Bob big Lebowski siguió con su trabajo en la universidad, pero jamás dejó de pensar en aquello. Una noche, mientras una vez más sacaba pelusas de su ombligo entre bocado y bocado de la pizza doble que había ordenado, tuvo una iluminación: ¿qué tal si en vez de probar de dónde vienen las pelusas, imagina lo contrario? Es decir, busca el modo de que las pelusas desaparezcan de esa concavidad.
Imaginando que la materia no nace de la nada, el próximo experimento consistirá entonces en aislarse de las partículas para demostrar que las pelusas se adhieren al ombligo como las abejas lo hacen a la coca cola.
En sus días libres, Bob big Lebowski construyó una cámara en el comedor diario de su casa. Guardó una buena cantidad de comida, improvisó un baño, con un inodoro, una bacha vieja y unas tuberías debajo que salían al patio, y compró cantidades industriales de agua. También colocó una cama, una silla, diez libros, una heladera y la TV. La electricidad llegaba mediante cables bajo tierra, cuya instalación requirió la destrucción parcial del piso del comedor.

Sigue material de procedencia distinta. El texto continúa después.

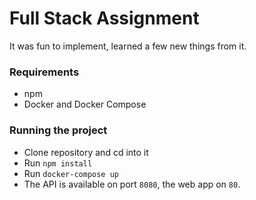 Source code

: # Full Stack Assignment

It was fun to implement, learned a few new things from it.

### Requirements
- npm 
- Docker and Docker Compose

### Running the project
- Clone repository and cd into it
- Run `npm install`
- Run `docker-compose up`
- The API is available on port `8080`, the web app on `80`.
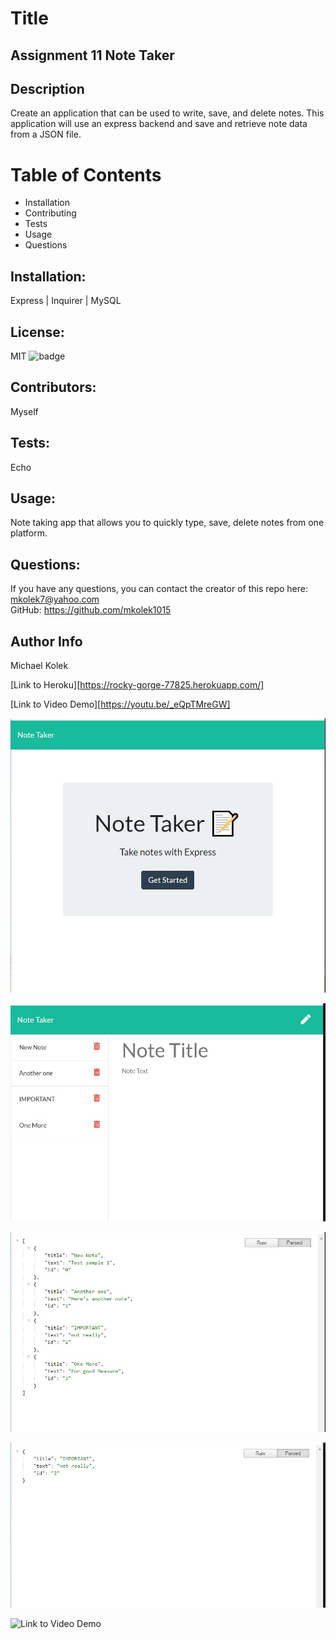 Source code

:
  # Title 
  ## Assignment 11 Note Taker

  ## Description
  Create an application that can be used to write, save, and delete notes. This application will use an express backend and save and retrieve note data from a JSON file.
  

  # Table of Contents
  *  Installation 
  *  Contributing 
  *  Tests 
  *  Usage 
  *  Questions

  ## Installation:
  Express |  Inquirer | MySQL

  ## License:
  MIT
  ![badge](https://img.shields.io/badge/license-MIT-red) 
  
  ## Contributors:
  Myself

  ## Tests:
  Echo

  
  ## Usage:
  Note taking app that allows you to quickly type, save, delete notes from one platform. 
  
  ## Questions: 
If you have any questions, you can contact the creator of this repo here: [mkolek7@yahoo.com](mailto:mkolek7@yahoo.com)
</br>
GitHub: https://github.com/mkolek1015

## Author Info
Michael Kolek

[Link to Heroku][https://rocky-gorge-77825.herokuapp.com/]
</br>


[Link to Video Demo][https://youtu.be/_eQpTMreGW]


![Image of Home Screen](https://github.com/mkolek1015/A11_Note_Taker/blob/main/public/Home%20Screen%20SS.jpg)

![Image of Note Pad](https://github.com/mkolek1015/A11_Note_Taker/blob/main/public/NotePad%20SS.jpg)

![Image of Notes API](https://github.com/mkolek1015/A11_Note_Taker/blob/main/public/Notes%20API%20SS.jpg)

![Image of Specfic Note API](https://github.com/mkolek1015/A11_Note_Taker/blob/main/public/Note2API%20SS.jpg)

![Link to Video Demo](https://youtu.be/_eQpTMreGWU)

Ese viernes salió de trabajar excitado. Había pedido una semana de vacaciones para llevar a cabo su experimento: siete días de aislamiento, dentro de su casa y totalmente desnudo. Minimizando la cantidad de partículas en el aire y evitando la ropa, posible causante de las pelusas, pensaba derribar la primera afirmación que le vino a la cabeza cuando fracasó la experiencia del pullover: las pelusas en el pupo vienen de la nada, la puta madre.
Llegó a su casa al atardecer; se tiró a ver TV, cenó tranquilo, se desnudó y entró en la burbuja. Estaba bastante bien aislada, y a la vez conectada con el resto de la casa, debido al transparente de sus límites.
Pasó la primera noche sin problemas en su cama sin sábanas, pues había que evitar los tejidos, y con un recubrimiento especial, de neopren. El conflicto se desató, y violentamente, al día siguiente. Desayunó leche y cereales, miró la televisión y comenzó a leer un libro. Una novela de espías de Conrad.
Pasó apenas unas hojas cuando el ahogo lo tomó por sorpresa. Nunca en su vida tuvo esa sensación de aplastamiento, como si fuese uno esos automóviles que avanzan lentamente a su final en las chatarrerías. Le faltó el aire, necesitaba moverse, saltar, correr y miraba el exterior con melancolía. El plástico transparente que lo aislaba de pronto cobró forma y profundizó ese sentimiento horrible. Estaba en prisión dentro de su casa, pero ya no podía ver su casa. Miraba unos barrotes negros rodeados de paredes ajadas, mientras alrededor suyo lo acosaban reos violentos que amenazaban su integridad.
Vomitó. Se desmayó. Y cuando se repuso, salió corriendo de esa horrible burbuja hacia el patio. Llovía tenuemente. Miró hacia arriba extendiendo los brazos, como en su película favorita, V, y sintió las suaves gotas en su rostro.
Se mantuvo unos instantes en esa posición hasta que el cuello comenzó molestarle. Bajó su cabeza y los brazos, ya acalambrados, pues no estaba acostumbrado al ejercicio, y observó con estupor que una enorme pelusa gris posaba, burlona, entre las matas negras de su ombligo.
Gritó desesperado. Volvió a la casa, desarmó la burbuja y llamó al trabajo: ya no necesitaba vacaciones.